Glad to hear you appreciate humor, we all can use more of it.


DFW

(54,451 posts)
49. There is much of your post I agree with, though not all
Mon Jul 5, 2021, 10:27 PM
Jul 2021

If you have a chronic condition, I agree, you are better off somewhere where insurance will take care of you. In Dallas, my employer's insurance blows you off if you submit bills from outside the country, as I do, but our people in Dallas enjoy good coverage, including visual aid, not typical. My wife is a retired German social worker, and she worked with some of the several hundred thousand Geramns without health insurance. Not all countries in Europe offer comprehensive coverage.

The original idea behind the EU, i.e. Adenauer and DeGaulle getting together to figure out how to make sure France and Germany never fought another war against each other, was indeed an inspiration. Too bad it degenerated into a bureaucratic nightmare so profound, it made a Brexit campaign not only plausible, but viable. It goes well beyond Danish apples. The notion of loading the whole EU parliament into trucks (and the members and support staff into first class travel) between Brussels and Strasbourg once for a week of Strasbourg's (admittedly great) food and hotels every month is a ridiculous extravagance the EU could manange to exist without. The French built a hugely expensive EU Parliament building in Strasbourg although there was one in Brussels, and so they insisted it be used. A few hundred million Euros a month go for this trek, and guess who pays for it? If you live in Sweden, then you and I both do.

As for the EU, maybe the attitude you claim (that the citizens never think about it) is prevalent in Sweden. However, in the countries I frequent most (Germany, where I live, France, Belgium, Netherlands, Spain, and non-EU Switzerland), it is a subject of constant discussion. The Germans are incensed over their taxes helping prop up fascist-trending Poland and Hungary. They also are furious that the EU let in Romania and Bulgaria, thereby letting in a flood of organized crime. The idea was to furnish a pool of cheap labor in eastern Europe for a few big EU companies in the west. Just ask Nokia how closing their huge plant in Germany and relocating to Romania worked out (it didn't--they soon closed Romania and moved to China, although most of the 4000 Germans formerly employed by Nokia never got their jobs back). Kiitos, Suomi! My colleagues in Switzerland are dead set against their country joining the EU, and furious with their government for joining Schengen. I speak the languages of all countries I frequently work in, including Dutch, Swiss German and Catalan.

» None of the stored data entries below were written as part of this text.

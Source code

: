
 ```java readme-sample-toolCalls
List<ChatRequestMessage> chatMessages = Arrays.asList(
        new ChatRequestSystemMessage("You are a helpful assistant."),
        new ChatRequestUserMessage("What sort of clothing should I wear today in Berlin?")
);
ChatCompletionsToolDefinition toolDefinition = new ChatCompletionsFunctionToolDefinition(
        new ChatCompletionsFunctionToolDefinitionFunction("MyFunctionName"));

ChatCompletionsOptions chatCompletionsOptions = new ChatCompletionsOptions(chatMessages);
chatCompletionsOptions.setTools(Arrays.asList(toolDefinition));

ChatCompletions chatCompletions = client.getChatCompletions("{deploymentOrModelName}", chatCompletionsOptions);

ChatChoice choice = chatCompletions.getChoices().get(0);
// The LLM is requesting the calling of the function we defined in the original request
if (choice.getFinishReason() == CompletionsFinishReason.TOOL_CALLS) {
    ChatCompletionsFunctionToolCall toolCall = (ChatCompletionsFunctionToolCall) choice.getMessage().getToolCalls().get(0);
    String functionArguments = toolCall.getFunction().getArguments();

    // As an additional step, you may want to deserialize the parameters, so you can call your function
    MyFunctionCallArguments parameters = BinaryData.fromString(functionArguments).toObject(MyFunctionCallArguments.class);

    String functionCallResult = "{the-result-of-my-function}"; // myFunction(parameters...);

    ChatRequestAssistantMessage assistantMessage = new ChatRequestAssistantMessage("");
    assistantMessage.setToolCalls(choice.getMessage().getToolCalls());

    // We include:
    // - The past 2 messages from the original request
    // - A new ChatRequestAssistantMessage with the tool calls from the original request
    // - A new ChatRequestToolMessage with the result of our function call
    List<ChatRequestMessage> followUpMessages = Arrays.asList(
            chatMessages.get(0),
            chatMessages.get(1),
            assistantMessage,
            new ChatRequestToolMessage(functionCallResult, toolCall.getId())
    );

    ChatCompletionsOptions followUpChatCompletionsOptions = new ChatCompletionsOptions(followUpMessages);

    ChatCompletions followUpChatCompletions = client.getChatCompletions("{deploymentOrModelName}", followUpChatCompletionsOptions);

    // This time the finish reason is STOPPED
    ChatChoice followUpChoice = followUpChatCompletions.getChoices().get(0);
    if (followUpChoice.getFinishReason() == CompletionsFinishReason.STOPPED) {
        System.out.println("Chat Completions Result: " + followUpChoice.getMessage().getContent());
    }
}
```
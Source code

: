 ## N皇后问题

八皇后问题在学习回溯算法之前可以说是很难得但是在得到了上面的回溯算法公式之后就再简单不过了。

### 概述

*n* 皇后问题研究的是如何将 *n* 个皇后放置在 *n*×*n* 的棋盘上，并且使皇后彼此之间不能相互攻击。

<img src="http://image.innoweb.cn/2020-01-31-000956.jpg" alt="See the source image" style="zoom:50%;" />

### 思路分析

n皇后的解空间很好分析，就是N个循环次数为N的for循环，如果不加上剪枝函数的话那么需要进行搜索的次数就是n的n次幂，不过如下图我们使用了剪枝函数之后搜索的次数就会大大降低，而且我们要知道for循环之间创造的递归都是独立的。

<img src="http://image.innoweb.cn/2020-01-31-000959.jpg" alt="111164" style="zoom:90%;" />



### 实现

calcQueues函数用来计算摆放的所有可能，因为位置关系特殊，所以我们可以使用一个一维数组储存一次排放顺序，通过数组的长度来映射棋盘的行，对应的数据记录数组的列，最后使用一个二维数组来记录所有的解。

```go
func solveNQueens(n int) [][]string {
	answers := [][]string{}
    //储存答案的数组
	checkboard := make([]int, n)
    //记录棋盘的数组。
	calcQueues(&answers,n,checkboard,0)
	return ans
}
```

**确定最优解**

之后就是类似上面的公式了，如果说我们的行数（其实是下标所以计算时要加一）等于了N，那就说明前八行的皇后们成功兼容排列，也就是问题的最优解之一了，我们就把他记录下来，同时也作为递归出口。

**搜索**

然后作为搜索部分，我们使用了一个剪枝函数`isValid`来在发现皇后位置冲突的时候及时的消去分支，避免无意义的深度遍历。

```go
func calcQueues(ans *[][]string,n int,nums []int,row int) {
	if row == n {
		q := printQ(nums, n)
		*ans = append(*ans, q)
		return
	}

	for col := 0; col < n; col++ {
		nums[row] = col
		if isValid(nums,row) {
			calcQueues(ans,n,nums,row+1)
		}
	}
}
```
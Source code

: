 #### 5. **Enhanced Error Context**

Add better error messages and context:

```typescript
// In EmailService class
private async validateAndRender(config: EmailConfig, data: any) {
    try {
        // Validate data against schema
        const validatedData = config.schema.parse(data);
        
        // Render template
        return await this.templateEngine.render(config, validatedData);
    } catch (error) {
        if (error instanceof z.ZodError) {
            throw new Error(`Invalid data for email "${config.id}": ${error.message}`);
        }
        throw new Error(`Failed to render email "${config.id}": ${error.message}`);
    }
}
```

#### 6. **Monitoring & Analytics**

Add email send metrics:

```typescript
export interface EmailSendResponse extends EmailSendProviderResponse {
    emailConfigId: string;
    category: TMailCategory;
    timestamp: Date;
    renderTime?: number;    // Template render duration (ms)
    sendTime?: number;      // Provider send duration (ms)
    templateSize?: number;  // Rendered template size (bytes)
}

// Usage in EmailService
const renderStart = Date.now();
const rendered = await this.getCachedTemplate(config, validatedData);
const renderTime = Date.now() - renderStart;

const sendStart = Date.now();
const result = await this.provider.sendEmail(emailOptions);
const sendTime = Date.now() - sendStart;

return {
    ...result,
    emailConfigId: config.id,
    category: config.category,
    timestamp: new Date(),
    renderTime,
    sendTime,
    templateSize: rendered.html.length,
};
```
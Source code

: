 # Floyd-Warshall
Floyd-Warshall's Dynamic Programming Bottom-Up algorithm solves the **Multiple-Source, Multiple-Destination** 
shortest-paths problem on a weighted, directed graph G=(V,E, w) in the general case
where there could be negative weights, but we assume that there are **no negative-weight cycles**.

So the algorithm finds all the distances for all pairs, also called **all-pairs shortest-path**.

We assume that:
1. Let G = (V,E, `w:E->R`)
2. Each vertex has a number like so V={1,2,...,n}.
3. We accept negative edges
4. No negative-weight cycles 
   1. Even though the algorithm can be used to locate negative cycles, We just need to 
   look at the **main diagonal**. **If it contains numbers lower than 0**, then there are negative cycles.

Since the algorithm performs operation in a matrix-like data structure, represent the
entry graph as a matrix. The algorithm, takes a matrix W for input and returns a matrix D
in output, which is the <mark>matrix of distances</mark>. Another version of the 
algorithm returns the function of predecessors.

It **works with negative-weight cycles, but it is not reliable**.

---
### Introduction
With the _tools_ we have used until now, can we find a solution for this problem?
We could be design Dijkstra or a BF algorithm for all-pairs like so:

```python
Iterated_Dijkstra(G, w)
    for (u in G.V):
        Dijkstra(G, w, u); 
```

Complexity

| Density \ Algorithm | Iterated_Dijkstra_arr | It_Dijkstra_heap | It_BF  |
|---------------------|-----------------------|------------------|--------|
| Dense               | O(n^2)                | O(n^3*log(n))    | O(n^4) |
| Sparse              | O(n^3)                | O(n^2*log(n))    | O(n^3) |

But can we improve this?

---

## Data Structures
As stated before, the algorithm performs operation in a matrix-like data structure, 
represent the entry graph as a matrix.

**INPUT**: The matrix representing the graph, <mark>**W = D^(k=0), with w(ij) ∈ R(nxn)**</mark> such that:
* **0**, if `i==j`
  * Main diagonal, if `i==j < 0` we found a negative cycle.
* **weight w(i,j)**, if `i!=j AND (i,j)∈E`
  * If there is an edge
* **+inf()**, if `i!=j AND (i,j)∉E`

I don't get these impressions off of web sites written by people I don't know, but rather from real live people . Taxi drivers, waiters, cops, customs officials, teachers, and a lot of etc.

Both the French and the Germans ARE grateful that the notion of another war between the two now indeed seems unthinkable, due to the nearly full economic integration of the two. They are not thrilled with all the baggage that has been added onto Adenauer's and DeGaulle's original inspiration.

If I were covered by Swedish health insurance, I wouldn't trade it for the US system, either. My wife is a German citizen and a two time cancer survivor. She wouldn't trade her health coverage for the USA, either. But when I moved permanently to Germany, I was told that with my pre-existing conditions (heart issues) and US employer, it would cost me €30,000, or about $35,000, post-tax, per year for health insurance in Germany, and that was ten years ago. If I have anything that looks serious, I fly back to the USA and have it done there, where my insurance picks up most of it. Even if the procedure costs a third in Germany, the Americans categorically refuse to cover it, like the bad guys in a John Grisham novel.

For the record, our airport code is DFW (Dallas/Fort Worth). If there is a DWF, I've never flown in or out of there

Hälsningar från Truro, Massachusetts (we all need a break, at least once a year).

hunter

(38,338 posts)
65. In dark times past, my wife and I were paying $16,000 annually for COBRA coverage...
Tue Jul 6, 2021, 06:07 PM
Jul 2021

... that didn't cover everything.

That COBRA reached its end in the midst of my wife's chemo.

She was accepted to our state's "high risk" pool just in time, a matter of days before her next chemo.

I was uninsurable at any price.

We bought a separate health insurance policy for our children.

We almost lost our house, torn between our mortgage and prescription meds we had to fight for.

The "health care system" in the U.S.A. still sucks but maybe a little less with Obamacare.

Some of my ancestors ended up in the U.S.A. because Sweden wanted them dead. Others ended up here because England wanted them dead. Authoritarian Lutherans and Anglicans didn't like my ancestors.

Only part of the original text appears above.